The numbers are undeniable.
On Monday, when the Emirates ATP Rankings released, Great Britain's Andy Murray became the first-ever male tennis player from the region to be ranked number one in the world, and the 26th player overall since the rankings were introduced. When Milos Raonic pulled out of the Paris Masters' semifinal, it meant that Murray would start this week as the official best player in the world. After Novak Djokovic’s loss in the quarterfinal against Marin Cilic, all Murray needed to do was reach the final – which he did, and even won it, against the big-serving John Isner in three tiring sets, sealing perhaps the most memorable week of tennis in his life. This was his eighth title of the year, his fifth since June, his third Masters of the year, and his 14th Masters title overall (43rd career title).
He has, of course, had to endure a lot of heartbreak, reaching 11 Grand Slam finals over his career, only to be beaten in eight of them by the combined peak forces of Roger Federer (3) and Djokovic (5).
The Scotsman has won three majors (Wimbledon 2013 and 2016, US Open 2013), two Olympic Men’s Singles gold medals, one Davis Cup – and yet, one can't help but feel that this ascent to number two the top of the world rankings is perhaps his greatest achievement of a glittering career.
To put things into perspective – Murray became the second oldest male singles player ever to become number one. Well into his thirtieth year, he also now holds the record for the maximum time between becoming number two (August 2009) and number one.
He has been on the professional circuit for more than 11 years now, and many consider him unfortunate to play in the same era as perhaps three of the greatest men’s tennis players: Roger Federer (Murray debuted in 2005, with Roger at his peak), Rafael Nadal (Nadal was number one in 2009 when Murray became number two) and Novak Djokovic (who Murray dethroned this week at the BNP Paribas Masters). But as he himself has admitted time and again, playing against them and in the same era has raised his game to standards he wouldn’t have perhaps achieved if they weren’t around. And then to reach the top the moment Djokovic loses his season focus a little is indicative of Murray’s immense mental fortitude, longevity and self-belief under (once again) Ivan Lendl. As soon as Lendl took over this year after Amelie Mauresmo's period with him in June, Murray has been remarkable in chugging along and gritting out victories right when Djokovic began falling away after a stellar start to 2016.

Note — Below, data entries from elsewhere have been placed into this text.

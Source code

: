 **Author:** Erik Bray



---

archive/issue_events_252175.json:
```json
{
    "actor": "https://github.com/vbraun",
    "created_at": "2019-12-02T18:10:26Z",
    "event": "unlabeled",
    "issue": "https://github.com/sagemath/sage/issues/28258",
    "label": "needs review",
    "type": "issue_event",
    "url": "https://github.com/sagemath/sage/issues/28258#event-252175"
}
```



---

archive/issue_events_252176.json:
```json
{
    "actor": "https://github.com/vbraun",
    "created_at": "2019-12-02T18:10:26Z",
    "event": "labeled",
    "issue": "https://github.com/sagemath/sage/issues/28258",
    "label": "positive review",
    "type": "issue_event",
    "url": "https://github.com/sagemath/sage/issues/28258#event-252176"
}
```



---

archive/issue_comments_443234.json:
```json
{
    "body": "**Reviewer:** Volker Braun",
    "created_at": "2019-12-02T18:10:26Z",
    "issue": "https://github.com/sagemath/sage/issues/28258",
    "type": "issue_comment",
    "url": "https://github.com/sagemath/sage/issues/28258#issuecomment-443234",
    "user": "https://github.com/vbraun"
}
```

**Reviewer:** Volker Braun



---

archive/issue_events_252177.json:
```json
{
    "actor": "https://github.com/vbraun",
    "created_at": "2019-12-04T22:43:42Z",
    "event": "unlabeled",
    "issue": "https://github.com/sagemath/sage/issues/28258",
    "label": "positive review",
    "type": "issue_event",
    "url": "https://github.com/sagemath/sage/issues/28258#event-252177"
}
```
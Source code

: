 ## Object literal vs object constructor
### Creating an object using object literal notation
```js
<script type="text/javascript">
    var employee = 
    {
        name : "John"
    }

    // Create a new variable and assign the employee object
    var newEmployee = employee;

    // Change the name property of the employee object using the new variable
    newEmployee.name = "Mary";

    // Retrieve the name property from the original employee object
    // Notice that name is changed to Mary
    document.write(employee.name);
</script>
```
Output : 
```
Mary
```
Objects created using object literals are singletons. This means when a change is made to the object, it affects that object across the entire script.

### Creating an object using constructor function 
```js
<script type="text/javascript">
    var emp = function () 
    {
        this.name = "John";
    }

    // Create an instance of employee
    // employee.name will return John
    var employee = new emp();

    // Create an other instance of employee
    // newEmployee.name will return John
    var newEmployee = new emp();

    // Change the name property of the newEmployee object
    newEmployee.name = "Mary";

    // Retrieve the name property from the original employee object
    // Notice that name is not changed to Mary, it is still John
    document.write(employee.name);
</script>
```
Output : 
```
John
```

Another misleading stat is the number of weeks Murray has spent as number two (76). This is by no means an indication of the fact that, more than these weeks at two (not a record at all, as compared to Nadal’s 160-odd), Murray has been number two to the ‘Big 3’ for most of his career. He has spent a lot of weeks at number three and four, too, and to his credit, has never fallen below five in seven years near the top.
This year, he has added a clay-court streak as well as phenomenal consistency in the second half of the year, which has ended Djokovic’s consecutive-weeks-at-1 streak at 122 (223 overall). However, Murray will have to battle it out with Djokovic at the season-ending Barclay’s ATP World Tour Finals in London to finish the year on top – and to deny Djokovic doing so for a third consecutive year (and a fifth overall). Murray exited in the group stages last year, and has never won this title – the only piece of major silverware missing from his cabinet. He had never won the Paris Masters before this week either, but did it just when he needed to the most – earning him the respect and admiration of countless Djokovic, Nadal and Federer fans from around the globe, all of who may have at some point mocked Murray’s inability to switch gears and conquer top spot in probably the toughest decade in the history of the sport. Even Andy Roddick had managed to grab top spot for a bit before Federer took over in 2003 – and nobody except him, Nadal and Djokovic has held the ranking ever since.
This year, however, has brought with it one of the most inspiring stories in tennis – a tennis player who has challenged notions of invincibility, a semi-journeyman who has broken all sorts of barriers not only as a British player but as an athlete who has never given up, especially when he was more than double the points-tally behind after the French Open this year. This has to be one of the most remarkable gaps closed, and few would bet against him finishing the year extending his 17-match winning streak.
26 – Murray became only the 26th male player to achieve top spot.
29 – Murray’s age, making him the second-oldest ever to do so.
43 – number of titles he won before reaching number one.
8 – number of titles this year alone, a career-best for him.
8 – number of Grand Slam finals he has lost.
7 – number of years since he first reached number two.
7 – number of stints he has had at number two.
7 – number of players who have never been no. 1 after being number two.
9 – number of consecutive years he has reached the World Tour Finals.
11 – number of finals Murray has reached in his last 12 tournaments.